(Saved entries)
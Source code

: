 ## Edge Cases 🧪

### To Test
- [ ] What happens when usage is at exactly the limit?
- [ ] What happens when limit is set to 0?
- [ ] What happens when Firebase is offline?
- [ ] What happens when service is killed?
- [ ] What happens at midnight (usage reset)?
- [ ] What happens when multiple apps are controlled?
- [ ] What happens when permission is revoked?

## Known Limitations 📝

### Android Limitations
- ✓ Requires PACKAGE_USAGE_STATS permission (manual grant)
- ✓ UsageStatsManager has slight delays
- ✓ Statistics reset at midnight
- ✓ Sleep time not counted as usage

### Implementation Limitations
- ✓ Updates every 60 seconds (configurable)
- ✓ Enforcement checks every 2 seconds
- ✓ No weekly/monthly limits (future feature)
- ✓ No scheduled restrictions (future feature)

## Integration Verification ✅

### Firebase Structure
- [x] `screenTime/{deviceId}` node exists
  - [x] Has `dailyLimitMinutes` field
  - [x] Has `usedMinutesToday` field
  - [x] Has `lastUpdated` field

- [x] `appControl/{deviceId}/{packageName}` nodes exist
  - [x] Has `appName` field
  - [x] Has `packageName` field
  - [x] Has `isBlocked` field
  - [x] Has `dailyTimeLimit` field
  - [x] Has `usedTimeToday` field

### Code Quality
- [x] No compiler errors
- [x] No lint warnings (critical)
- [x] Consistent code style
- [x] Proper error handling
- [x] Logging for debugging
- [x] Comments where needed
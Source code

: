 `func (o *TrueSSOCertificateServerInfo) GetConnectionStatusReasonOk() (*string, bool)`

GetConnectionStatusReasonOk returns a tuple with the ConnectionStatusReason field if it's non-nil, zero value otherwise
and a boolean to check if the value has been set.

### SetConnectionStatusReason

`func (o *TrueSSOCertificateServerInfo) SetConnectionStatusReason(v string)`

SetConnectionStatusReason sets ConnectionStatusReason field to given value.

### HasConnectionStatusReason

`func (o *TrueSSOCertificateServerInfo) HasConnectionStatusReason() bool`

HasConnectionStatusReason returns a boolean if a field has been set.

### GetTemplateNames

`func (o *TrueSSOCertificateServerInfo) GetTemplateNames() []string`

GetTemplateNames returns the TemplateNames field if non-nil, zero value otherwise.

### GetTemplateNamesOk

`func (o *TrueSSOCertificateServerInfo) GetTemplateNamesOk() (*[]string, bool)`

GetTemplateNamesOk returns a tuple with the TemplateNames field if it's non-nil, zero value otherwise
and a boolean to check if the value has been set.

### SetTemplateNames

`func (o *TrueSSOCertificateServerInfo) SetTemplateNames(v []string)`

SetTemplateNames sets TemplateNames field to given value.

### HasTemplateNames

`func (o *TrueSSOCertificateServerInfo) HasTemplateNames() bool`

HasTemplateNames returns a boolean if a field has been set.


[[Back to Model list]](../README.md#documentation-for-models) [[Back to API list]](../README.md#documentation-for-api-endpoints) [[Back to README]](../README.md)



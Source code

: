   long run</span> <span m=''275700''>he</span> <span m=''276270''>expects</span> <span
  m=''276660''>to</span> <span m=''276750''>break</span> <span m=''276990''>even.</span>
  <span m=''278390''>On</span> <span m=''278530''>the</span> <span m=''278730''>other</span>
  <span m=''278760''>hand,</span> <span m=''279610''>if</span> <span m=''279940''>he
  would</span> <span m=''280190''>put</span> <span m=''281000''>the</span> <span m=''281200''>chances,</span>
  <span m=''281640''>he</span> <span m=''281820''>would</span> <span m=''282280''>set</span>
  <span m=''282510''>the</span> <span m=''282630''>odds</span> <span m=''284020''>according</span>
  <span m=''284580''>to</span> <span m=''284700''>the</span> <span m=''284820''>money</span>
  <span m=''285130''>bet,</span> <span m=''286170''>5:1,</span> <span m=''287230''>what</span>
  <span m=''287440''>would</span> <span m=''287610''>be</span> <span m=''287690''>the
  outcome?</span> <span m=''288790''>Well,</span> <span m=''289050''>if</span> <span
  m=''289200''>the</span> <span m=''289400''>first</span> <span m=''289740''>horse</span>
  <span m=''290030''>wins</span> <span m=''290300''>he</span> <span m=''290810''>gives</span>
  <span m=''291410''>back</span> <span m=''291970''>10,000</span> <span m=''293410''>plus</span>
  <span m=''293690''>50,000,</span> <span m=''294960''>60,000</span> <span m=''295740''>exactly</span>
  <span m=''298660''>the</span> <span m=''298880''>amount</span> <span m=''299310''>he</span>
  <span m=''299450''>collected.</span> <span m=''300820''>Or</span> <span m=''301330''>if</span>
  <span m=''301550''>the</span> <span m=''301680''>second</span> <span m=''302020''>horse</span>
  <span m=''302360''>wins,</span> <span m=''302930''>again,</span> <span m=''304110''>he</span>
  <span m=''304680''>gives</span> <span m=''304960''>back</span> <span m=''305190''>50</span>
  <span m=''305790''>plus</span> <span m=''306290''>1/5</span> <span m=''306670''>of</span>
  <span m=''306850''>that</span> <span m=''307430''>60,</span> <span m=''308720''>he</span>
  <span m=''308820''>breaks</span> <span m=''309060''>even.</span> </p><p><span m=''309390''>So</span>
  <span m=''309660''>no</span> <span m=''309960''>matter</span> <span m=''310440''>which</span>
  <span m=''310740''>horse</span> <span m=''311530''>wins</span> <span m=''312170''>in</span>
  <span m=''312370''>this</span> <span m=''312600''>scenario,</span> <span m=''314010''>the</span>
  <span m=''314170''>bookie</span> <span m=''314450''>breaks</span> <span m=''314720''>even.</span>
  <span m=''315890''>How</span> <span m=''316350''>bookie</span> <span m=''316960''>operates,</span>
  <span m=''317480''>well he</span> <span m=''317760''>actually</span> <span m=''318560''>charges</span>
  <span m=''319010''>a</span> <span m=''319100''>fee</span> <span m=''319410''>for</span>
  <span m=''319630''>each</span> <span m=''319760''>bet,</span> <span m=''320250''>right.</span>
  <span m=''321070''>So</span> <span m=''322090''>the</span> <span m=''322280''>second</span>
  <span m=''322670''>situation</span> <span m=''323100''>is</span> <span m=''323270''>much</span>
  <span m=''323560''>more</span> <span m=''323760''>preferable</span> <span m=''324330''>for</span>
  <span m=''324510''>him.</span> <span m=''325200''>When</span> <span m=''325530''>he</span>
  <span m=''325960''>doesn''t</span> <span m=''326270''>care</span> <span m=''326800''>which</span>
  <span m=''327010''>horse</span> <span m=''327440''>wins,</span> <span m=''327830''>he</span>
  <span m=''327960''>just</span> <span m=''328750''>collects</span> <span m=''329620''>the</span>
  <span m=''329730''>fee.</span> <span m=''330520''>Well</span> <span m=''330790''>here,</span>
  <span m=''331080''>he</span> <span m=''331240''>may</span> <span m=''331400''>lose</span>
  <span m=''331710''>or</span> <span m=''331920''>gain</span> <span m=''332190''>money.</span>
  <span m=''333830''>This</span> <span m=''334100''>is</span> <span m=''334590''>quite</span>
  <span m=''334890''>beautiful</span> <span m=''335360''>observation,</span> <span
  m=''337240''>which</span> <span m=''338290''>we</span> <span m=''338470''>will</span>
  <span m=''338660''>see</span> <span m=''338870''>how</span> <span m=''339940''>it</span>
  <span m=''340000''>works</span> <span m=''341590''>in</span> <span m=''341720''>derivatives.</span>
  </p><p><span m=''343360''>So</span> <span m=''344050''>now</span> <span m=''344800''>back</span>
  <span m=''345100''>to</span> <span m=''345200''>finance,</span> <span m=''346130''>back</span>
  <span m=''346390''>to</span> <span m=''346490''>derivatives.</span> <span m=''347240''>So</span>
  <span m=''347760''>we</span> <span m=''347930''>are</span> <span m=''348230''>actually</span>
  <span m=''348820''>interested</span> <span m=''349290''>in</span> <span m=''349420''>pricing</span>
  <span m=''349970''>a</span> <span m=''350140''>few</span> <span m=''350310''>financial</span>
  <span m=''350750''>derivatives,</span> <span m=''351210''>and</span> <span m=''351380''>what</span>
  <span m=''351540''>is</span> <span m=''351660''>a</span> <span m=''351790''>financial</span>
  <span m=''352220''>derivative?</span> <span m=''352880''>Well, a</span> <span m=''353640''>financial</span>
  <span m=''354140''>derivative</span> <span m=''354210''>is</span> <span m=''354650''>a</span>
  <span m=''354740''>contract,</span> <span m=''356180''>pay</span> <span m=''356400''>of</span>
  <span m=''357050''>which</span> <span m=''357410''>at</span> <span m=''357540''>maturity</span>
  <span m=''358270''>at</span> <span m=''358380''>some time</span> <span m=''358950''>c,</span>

What you should do:
Give the exact lines, and only those, from the line containing "GetConnectionStatusReasonOk returns a" through the line containing "(o *TrueSSOCertificateServerInfo) HasConnectionStatusReason()" in the entries above.

Your response:
GetConnectionStatusReasonOk returns a tuple with the ConnectionStatusReason field if it's non-nil, zero value otherwise
and a boolean to check if the value has been set.

### SetConnectionStatusReason

`func (o *TrueSSOCertificateServerInfo) SetConnectionStatusReason(v string)`

SetConnectionStatusReason sets ConnectionStatusReason field to given value.

### HasConnectionStatusReason

`func (o *TrueSSOCertificateServerInfo) HasConnectionStatusReason() bool`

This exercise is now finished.